“As I write this more than 70 million people have watched a 30-minute video, uploaded less than a week ago from the group Invisible Children, about Ugandan Joseph Kony’s atrocities…. What interests me, and what I think is worth reflection, is the phenomenon of this film itself. This is not some funny 1-minute YouTube video that’s gone viral. It’s a thirty minute documentary about a war criminal in Africa whom few have ever heard of. When one thinks of all the people perpetrating atrocities in the world, why did a video about Joseph Kony go viral, and, more importantly, why does this matter?
The film itself is masterful. It’s about good guys and bad guys; innocent children who need rescuing, and innocent children who want the bad guys punished. It leaves the viewer in tears, but then it gives us something to do.
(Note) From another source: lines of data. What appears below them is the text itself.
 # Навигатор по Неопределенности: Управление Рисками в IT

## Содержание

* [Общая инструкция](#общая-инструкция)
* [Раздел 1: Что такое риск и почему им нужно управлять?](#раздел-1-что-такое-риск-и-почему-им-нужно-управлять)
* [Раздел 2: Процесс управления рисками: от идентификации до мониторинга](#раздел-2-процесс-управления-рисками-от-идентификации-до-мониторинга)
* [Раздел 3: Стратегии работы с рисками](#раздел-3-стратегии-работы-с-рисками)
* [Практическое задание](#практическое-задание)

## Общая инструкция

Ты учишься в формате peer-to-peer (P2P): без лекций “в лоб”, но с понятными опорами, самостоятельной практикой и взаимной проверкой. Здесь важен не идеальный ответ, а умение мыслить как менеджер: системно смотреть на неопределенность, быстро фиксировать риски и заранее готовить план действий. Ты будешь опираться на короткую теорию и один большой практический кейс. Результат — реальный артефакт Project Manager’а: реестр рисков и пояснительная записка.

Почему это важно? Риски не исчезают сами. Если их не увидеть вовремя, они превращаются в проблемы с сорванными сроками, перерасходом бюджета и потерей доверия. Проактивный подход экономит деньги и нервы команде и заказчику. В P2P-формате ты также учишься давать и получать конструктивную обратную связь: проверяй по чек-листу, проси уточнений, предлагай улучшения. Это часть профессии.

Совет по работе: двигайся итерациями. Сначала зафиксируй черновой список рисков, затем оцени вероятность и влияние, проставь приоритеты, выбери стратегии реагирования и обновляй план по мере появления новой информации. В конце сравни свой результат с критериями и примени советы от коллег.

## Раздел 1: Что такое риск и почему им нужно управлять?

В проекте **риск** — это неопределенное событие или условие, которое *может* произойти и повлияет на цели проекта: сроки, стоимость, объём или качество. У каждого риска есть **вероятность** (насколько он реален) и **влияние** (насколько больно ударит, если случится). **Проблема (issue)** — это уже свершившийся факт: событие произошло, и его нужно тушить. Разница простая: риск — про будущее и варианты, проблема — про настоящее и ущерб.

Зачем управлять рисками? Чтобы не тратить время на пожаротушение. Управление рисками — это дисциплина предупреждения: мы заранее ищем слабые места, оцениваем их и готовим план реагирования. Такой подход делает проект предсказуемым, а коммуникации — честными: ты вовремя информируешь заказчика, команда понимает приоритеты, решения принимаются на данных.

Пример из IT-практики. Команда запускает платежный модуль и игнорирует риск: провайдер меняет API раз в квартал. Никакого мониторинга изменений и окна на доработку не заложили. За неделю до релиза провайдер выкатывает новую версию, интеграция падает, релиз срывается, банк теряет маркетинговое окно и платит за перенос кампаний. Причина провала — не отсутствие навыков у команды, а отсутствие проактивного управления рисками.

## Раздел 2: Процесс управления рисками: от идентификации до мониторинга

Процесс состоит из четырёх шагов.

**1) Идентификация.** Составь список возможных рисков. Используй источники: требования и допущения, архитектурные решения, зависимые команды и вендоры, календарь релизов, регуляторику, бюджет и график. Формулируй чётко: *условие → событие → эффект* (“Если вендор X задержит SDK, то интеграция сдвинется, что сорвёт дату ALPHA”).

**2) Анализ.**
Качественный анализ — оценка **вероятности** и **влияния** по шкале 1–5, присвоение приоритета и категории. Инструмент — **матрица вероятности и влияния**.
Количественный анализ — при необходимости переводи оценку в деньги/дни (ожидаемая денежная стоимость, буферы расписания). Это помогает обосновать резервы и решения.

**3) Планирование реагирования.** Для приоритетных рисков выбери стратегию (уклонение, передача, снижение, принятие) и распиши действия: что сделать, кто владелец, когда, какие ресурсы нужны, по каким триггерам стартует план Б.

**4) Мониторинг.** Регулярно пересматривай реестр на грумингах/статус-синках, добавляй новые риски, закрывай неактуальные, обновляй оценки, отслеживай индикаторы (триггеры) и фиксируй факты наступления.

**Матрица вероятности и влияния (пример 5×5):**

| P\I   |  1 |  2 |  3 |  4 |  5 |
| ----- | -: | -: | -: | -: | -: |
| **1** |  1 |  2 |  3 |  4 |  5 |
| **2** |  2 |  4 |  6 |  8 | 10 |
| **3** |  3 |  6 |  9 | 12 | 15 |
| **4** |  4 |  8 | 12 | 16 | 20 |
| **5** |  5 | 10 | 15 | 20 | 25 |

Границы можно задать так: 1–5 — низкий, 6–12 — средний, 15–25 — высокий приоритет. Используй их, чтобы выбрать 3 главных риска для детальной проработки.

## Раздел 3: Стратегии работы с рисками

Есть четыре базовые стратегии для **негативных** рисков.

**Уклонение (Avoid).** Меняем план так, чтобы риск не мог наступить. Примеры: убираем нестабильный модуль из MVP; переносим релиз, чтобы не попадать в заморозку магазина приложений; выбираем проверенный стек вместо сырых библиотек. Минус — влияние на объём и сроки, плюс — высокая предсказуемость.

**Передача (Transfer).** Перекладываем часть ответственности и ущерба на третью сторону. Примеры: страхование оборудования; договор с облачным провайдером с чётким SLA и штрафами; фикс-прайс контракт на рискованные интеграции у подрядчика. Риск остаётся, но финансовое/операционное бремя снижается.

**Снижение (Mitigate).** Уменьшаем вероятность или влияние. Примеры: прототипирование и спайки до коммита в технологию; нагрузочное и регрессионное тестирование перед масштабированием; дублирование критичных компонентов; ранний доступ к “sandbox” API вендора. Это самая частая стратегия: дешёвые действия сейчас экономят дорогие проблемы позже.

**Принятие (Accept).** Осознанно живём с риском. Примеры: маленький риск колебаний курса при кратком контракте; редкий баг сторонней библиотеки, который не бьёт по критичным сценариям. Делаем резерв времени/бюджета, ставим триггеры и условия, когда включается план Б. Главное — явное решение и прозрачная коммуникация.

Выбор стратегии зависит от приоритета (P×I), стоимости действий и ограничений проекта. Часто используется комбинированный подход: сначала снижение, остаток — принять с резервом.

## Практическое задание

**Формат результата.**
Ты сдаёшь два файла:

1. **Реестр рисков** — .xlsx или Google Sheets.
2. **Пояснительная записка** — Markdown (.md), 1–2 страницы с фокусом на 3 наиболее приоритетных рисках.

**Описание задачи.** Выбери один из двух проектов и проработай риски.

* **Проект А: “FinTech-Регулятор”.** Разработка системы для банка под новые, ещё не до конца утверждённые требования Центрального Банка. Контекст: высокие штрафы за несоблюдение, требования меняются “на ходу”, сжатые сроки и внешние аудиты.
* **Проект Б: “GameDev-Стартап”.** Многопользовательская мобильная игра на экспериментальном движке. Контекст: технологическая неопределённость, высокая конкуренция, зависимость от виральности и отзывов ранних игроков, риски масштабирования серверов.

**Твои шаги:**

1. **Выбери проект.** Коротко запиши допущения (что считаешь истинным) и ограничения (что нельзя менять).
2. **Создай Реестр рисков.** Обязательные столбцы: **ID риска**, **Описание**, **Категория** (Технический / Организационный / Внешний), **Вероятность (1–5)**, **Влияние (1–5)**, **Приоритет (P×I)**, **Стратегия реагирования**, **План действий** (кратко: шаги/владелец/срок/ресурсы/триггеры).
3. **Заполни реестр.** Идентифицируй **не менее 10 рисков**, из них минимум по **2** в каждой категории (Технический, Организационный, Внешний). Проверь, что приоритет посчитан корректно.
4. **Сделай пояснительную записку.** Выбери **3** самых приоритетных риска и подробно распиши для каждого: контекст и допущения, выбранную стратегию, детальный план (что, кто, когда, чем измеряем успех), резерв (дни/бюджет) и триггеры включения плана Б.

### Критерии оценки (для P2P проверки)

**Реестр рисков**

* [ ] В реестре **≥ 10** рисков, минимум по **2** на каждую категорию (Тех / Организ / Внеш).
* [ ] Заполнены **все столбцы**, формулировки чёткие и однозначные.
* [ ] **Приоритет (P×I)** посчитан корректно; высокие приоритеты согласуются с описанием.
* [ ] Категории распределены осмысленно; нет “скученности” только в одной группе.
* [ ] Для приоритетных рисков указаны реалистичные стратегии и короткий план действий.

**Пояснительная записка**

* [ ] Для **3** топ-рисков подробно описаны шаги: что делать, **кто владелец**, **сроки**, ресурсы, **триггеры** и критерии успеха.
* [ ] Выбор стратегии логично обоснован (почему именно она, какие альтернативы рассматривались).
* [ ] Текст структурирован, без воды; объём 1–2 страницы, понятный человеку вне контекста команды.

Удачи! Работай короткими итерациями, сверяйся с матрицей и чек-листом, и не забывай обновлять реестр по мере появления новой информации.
The action plan is clear, simple, and doable: spread the word, make Joseph Kony famous, participate in an urgent (and time-limited) campaign, and Joseph Kony will inevitably be stopped and the abducted child soldiers returned to their families.
The real brilliance of this film’s message is revealed toward the end when a graphic of a pyramid depicting the movement of power, from the moneyed and government elite at the top, to the institutions below, to the people at the bottom, is inverted and the people – us, those who use and share social media and harness the voices of millions – begin to influence the actions of the moneyed and government elite. The very fact of this video’s viral success proves its point. We citizens, at home with our computers, can wrest (at least some) power back and make important and good things happen through our voices.”